Many women endure the assaults of their husbands and feel violated by them, but find it hard to put their experiences into words and to seek support, as the mere concept of marital rape doesn’t officially exist.
The law, although a crucial part of the problem, isn’t however the only one to blame. Patriarchal beliefs and values, reinforced by the attitude of religious leaders, hinder the advancement of women’s human rights in general and the criminalization of marital rape in particular.
It is no wonder that the bill on domestic violence is not passing in Lebanon mainly because of the request to criminalize marital rape. If there’s a topic on which all Lebanese religious leaders agree, it is the tremendous need to ‘keep the institution of the Family’, and not ‘question and challenge the authority of the Father.’
The confessional nature of Lebanon’s political and administrative apparatus, with its absence of personal status civil laws and courts, allows religious judges and beliefs to take precedence over women’s rights.
Clerics of all sects will thus generally advise abused women to be patient, and not do anything to upset their husbands. They will also advise them not to refuse the husband sex, which is a wife’s duty.

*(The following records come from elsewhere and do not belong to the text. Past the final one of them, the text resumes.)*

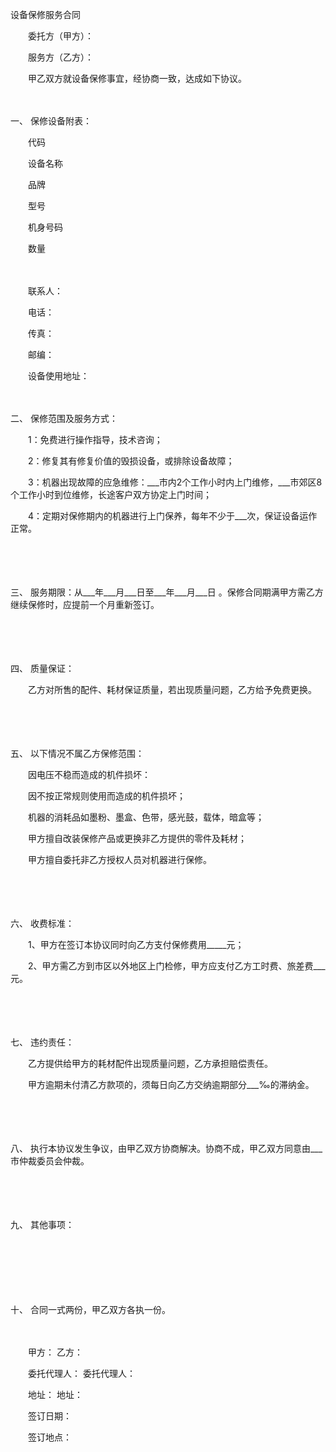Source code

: 



设备保修服务合同



 

　　委托方（甲方）：

　　服务方（乙方）：　　

　　甲乙双方就设备保修事宜，经协商一致，达成如下协议。

　　

一、
保修设备附表：

　　代码

　　设备名称

　　品牌

　　型号

　　机身号码

　　数量

　　

　　联系人：

　　电话：

　　传真：

　　邮编：

　　设备使用地址：

　　

二、
保修范围及服务方式：

　　1：免费进行操作指导，技术咨询；

　　2：修复其有修复价值的毁损设备，或排除设备故障；

　　3：机器出现故障的应急维修：___市内2个工作小时内上门维修，___市郊区8个工作小时到位维修，长途客户双方协定上门时间；

　　4：定期对保修期内的机器进行上门保养，每年不少于___次，保证设备运作正常。

　　

　　

三、
服务期限：从___年___月___日至___年___月___日 。保修合同期满甲方需乙方继续保修时，应提前一个月重新签订。

　　

　　

四、
质量保证：

　　乙方对所售的配件、耗材保证质量，若出现质量问题，乙方给予免费更换。

　　

　　

五、
 以下情况不属乙方保修范围：

　　因电压不稳而造成的机件损坏：

　　因不按正常规则使用而造成的机件损坏；

　　机器的消耗品如墨粉、墨盒、色带，感光鼓，载体，暗盒等；

　　甲方擅自改装保修产品或更换非乙方提供的零件及耗材；

　　甲方擅自委托非乙方授权人员对机器进行保修。

　　

　　

六、
收费标准：

　　1、甲方在签订本协议同时向乙方支付保修费用_____元；

　　2、甲方需乙方到市区以外地区上门检修，甲方应支付乙方工时费、旅差费___元。

　　

　　

七、
违约责任：

　　乙方提供给甲方的耗材配件出现质量问题，乙方承担赔偿责任。

　　甲方逾期未付清乙方款项的，须每日向乙方交纳逾期部分___‰的滞纳金。

　　

　　

八、
执行本协议发生争议，由甲乙双方协商解决。协商不成，甲乙双方同意由___市仲裁委员会仲裁。

　　

　　

九、
其他事项：

　　

　　

　　

十、
合同一式两份，甲乙双方各执一份。

　　　　

　　甲方： 乙方：

　　委托代理人： 委托代理人：

　　地址： 地址：

　　签订日期：

　　签订地点：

Refusing to have sex is hence sometimes presented as sinful by religious leaders, making the abused women even more vulnerable and isolated. To maintain the status quo of gender inequality, religious leaders will use all kinds of excuses and so-called religious interpretations. In reality, religions have actually little to do with these stances, and they therefore serve more the cause of patriarchy and the need to keep women in a lower, dependent position than the cause of pure religion.

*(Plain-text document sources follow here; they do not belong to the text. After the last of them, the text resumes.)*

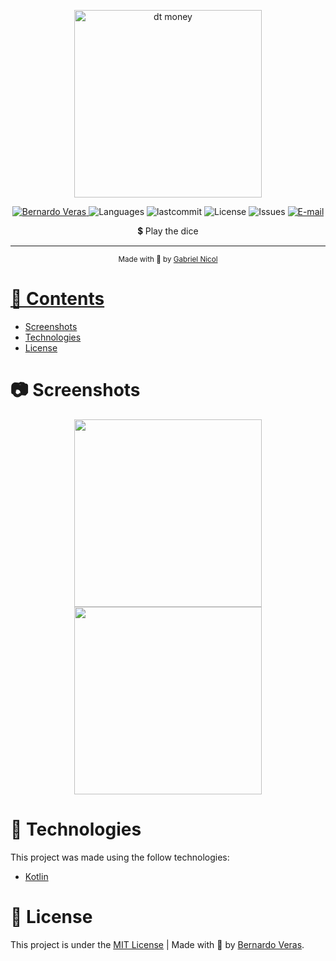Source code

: 

<p align="center">
   <img src="./.github/assets/logo.png" alt="dt money" width="300"/>
</p>

<p align="center">
   <a href="https://www.linkedin.com/in/bernardoveras/">
      <img alt="Bernardo Veras" src="https://img.shields.io/badge/-bernardoveras-6D5FFD?style=flat&logo=Linkedin&logoColor=white" />
   </a>
  <img alt="Languages" src="https://img.shields.io/github/languages/count/bernardoveras/intera-frontend?color=6D5FFD" />
  <img alt="lastcommit" src="https://img.shields.io/github/last-commit/bernardoveras/intera-frontend?color=6D5FFD" />
  <img alt="License" src="https://img.shields.io/github/license/bernardoveras/intera-frontend?color=6D5FFD" />
  <img alt="Issues" src="https://img.shields.io/github/issues/bernardoveras/intera-frontend?color=6D5FFD">
  <a href="mailto:moraesnicol@gmail.com">
   <img alt="E-mail" src="https://img.shields.io/badge/-bernardo@vvssistemas.com.br-6D5FFD" />
  </a>
</p>

<p align="center">
  💲 Play the dice
</p>

<hr />

<div align="center">
  <sub> Made with 💖 by
    <a href="https://github.com/moraesnicol">Gabriel Nicol
  </sub>
</div>

# 📌 Contents

* [Screenshots](#camera-screenshot)
* [Technologies](#rocket-technologies)
* [License](#page_facing_up-license)

# :camera: Screenshots
<div align="center">
   <img src="./.github/assets/screenshots/home.png" width="300px">
   <img src="./.github/assets/screenshots/transacoes.png" width="300px">
</div>

# :rocket: Technologies
This project was made using the follow technologies:

* [Kotlin](https://kotlinlang.org/)




# :page_facing_up: License

This project is under the [MIT License](./LICENSE) |
Made with 💖 by [Bernardo Veras](https://www.linkedin.com/in/gabrielnicol/).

These beliefs and values have been so integrated by women themselves that many of them consider some violence against women as justifiable, and that refusing to have sex with one’s husband is one of the reasons justifying ill treatment.
MP Elie Keyrouz, of Bcharre, has now proposed a law criminalizing marital rape and cancelling Article 522 of the criminal code. Civil society organisations carry on pushing for the adoption and implementation of the family violence bill, and have started campaigning for the criminalisation of marital rape.
The Lebanese women’s movement has worked and is currently working hard to shift mentalities and laws, so far with growing success. Indeed, article 562 of the criminal code that allowed mitigated sentences for perpetrators of honor crimes had been amended the first time back in 1999 following pressure from feminist organisations, and has now recently been annulled in August 2011.
Honour crimes will then be judged for what they are, crimes, just as marital rape should be judged for what it is, rape.